Rapid increases in commodity prices represent an enormous net transfer of wealth away from importing countries toward exporters such as Russia. The size of the windfall usually masks and frequently even reinforces persistent macroeconomic inadequacies lurking below the surface. Only in exceptional cases, such as Norway, do governments manage to fully ring-fence export windfalls to prevent them from accelerating growth of the money supply, and creating temptations for electorally conscious budgetary committees. While Russia's revised budget code in principal segregates oil revenues straight into the Reserve Fund and the Fund of National Prosperity, in practice there are various ways to push expenditure higher. Higher expenditure is not by itself a negative development. What matters is whether public funds are spent on worthwhile productivity-enhancing capital expenditure, or whether instead they are diverted to wasteful and inflationary current expenditures, which has been the case in more than a few Eastern European peers.
Recent signs are not overly encouraging. During 2007, nominal expenditure growth accelerated to 35% versus 18% in 2004. Much of this went on increased pension and public sector wage payments. Indeed, since the start of President Vladimir Putin's first term, public sector headcount has increased by over half without an equivalent increase in government output. Despite higher numbers of public workers, public services remain very poor, a problem that the presidential administration acknowledges. Authorities are also trying to kick-start a three-year infrastructure plan, which may partially be funded by drawing down on the Fund of National Prosperity. While very sizeable commitments to investment spending are likely to be made, authorities have not fully explained how they will supervise the quality of procurement and project management for what are in some cases enormous construction projects. The risk is that public funds will be wasted.
Where credit is due
Of course, it is not only oil that's created so much wealth so quickly. Starting in the second half of 2005, Russia's financial sector began funding itself externally with renewed vigour as authorities liberalized the capital account. Since then, credit growth has surged to an average annual rate of 45%, further contributing to the growth of domestic demand, which has exceeded headline GDP growth for the last three years.

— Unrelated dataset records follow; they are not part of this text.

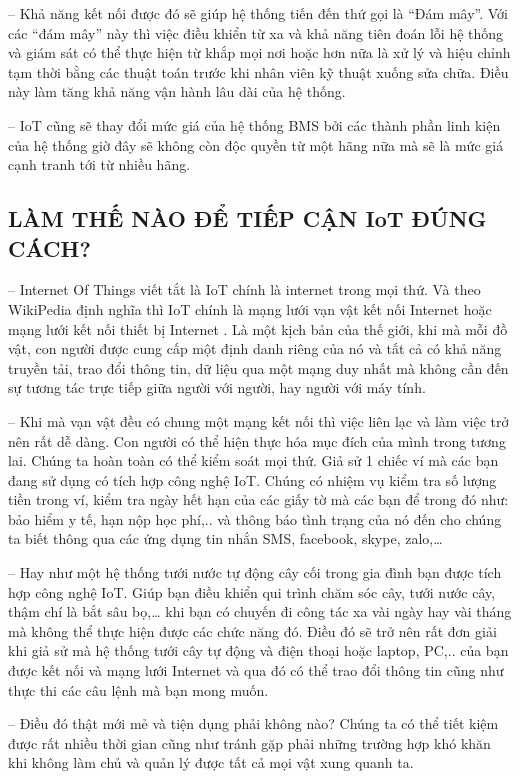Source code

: 	-- Khả năng kết nối được đó sẽ giúp hệ thống tiến đến thứ gọi là ``Đám mây''. Với các ``đám mây'' này thì việc điều khiển từ xa và khả năng tiên đoán lỗi hệ thống và giám sát có thể thực hiện từ khắp mọi nơi hoặc hơn nữa là xử lý và hiệu chỉnh tạm thời bằng các thuật toán trước khi nhân viên kỹ thuật xuống sửa chữa. Điều này làm tăng khả năng vận hành lâu dài của hệ thống.
	
	-- IoT cũng sẽ thay đổi mức giá của hệ thống BMS bởi các thành phần linh kiện của hệ thống giờ đây sẽ không còn độc quyền từ một hãng nữa mà sẽ là mức giá cạnh tranh tới từ nhiều hãng.
	\subsection{LÀM THẾ NÀO ĐỂ TIẾP CẬN IoT ĐÚNG CÁCH?}
	-- Internet Of Things viết tắt là IoT chính là internet trong mọi thứ. Và theo WikiPedia định nghĩa thì IoT chính là mạng lưới vạn vật kết nối Internet hoặc mạng lưới kết nối thiết bị Internet . Là một kịch bản của thế giới, khi mà mỗi đồ vật, con người được cung cấp một định danh riêng của nó và tất cả có khả năng truyền tải, trao đổi thông tin, dữ liệu qua một mạng duy nhất mà không cần đến sự tương tác trực tiếp giữa người với người, hay người với máy tính.
	
	-- Khi mà vạn vật đều có chung một mạng kết nối thì việc liên lạc và làm việc trở nên rất dễ dàng. Con người có thể hiện thực hóa mục đích của mình trong tương lai. Chúng ta hoàn toàn có thể kiểm soát mọi thứ. Giả sử 1 chiếc ví mà các bạn đang sử dụng có tích hợp công nghệ IoT. Chúng có nhiệm vụ kiểm tra số lượng tiền trong ví, kiểm tra ngày hết hạn của các giấy tờ mà các bạn để trong đó như: bảo hiểm y tế, hạn nộp học phí,.. và thông báo tình trạng của nó đến cho chúng ta biết thông qua các ứng dụng tin nhắn SMS, facebook, skype, zalo,…
	
	-- Hay như một hệ thống tưới nước tự động cây cối trong gia đình bạn được tích hợp công nghệ IoT. Giúp bạn điều khiển qui trình chăm sóc cây, tưới nước cây, thậm chí là bắt sâu bọ,… khi bạn có chuyến đi công tác xa vài ngày hay vài tháng mà không thể thực hiện được các chức năng đó. Điều đó sẽ trở nên rất đơn giải khi giả sử mà hệ thống tưới cây tự động và điện thoại hoặc laptop, PC,.. của bạn được kết nối và mạng lưới Internet và qua đó có thể trao đổi thông tin cũng như thực thi các câu lệnh mà bạn mong muốn.
	
	-- Điều đó thật mới mẻ và tiện dụng phải không nào? Chúng ta có thể tiết kiệm được rất nhiều thời gian cũng như tránh gặp phải những trường hợp khó khăn khi không làm chủ và quản lý được tất cả mọi vật xung quanh ta.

The increased willingness of the Central Bank of Russia to permit the rouble to appreciate has allowed monetary authorities to limit the impact on the money supply, despite the complications from the need to provide liquidity to the commercial banking system. Nevertheless, oil and gas related windfalls have been pushing up money growth for much of 2007 and early 2008 - as recently as the end of January 2008 M0 was expanding at near 55% (before falling back in the following few months). Structural forces, most patently underinvestment in the non-energy sectors, also explain stubbornly high inflation, which touched a six-year high of 15.1% year-on-year in May. In the past, public debate on macroeconomics in Russia began and ended with the budget. However politicians are now openly referring to the 'inflation tax,' the 'wage-price spiral', and 'overheating' as among Russia's most pressing problems. The first response is likely to be monetary, as permitting the rouble to trade more freely will help to calm imported inflation and slow down growth of monetary aggregates. The fiscal question is, as always, more politically sensitive.
While Russian prosperity has returned, it is only partially attributable to improvements in total factor productivity. Accumulating evidence of overheating and the very patchy record on oversight raise concerns about what Russia will do with its enormous windfalls.
Standard & Poor's Ratings Services sovereign rating for Russia should be interpreted narrowly as a measurement of the probability of default on obligations of the Russian Federation (foreign currency BBB+/Positive/A-2; local currency A-/Positive/A-2). The positive outlook on the rating ought not to be read as a clean bill of health for an economy that continues to be weighed down by corruption, uncertain property rights, and heavy bureaucracy. Russia's potential has always been huge. So far, its delivery has failed to live up to that potential. Most recently the newly elected President Dmitry Medvedev has promised liberalization in various sectors and a greater willingness to encourage foreign investment. For Russia's sake, let's hope that he means it.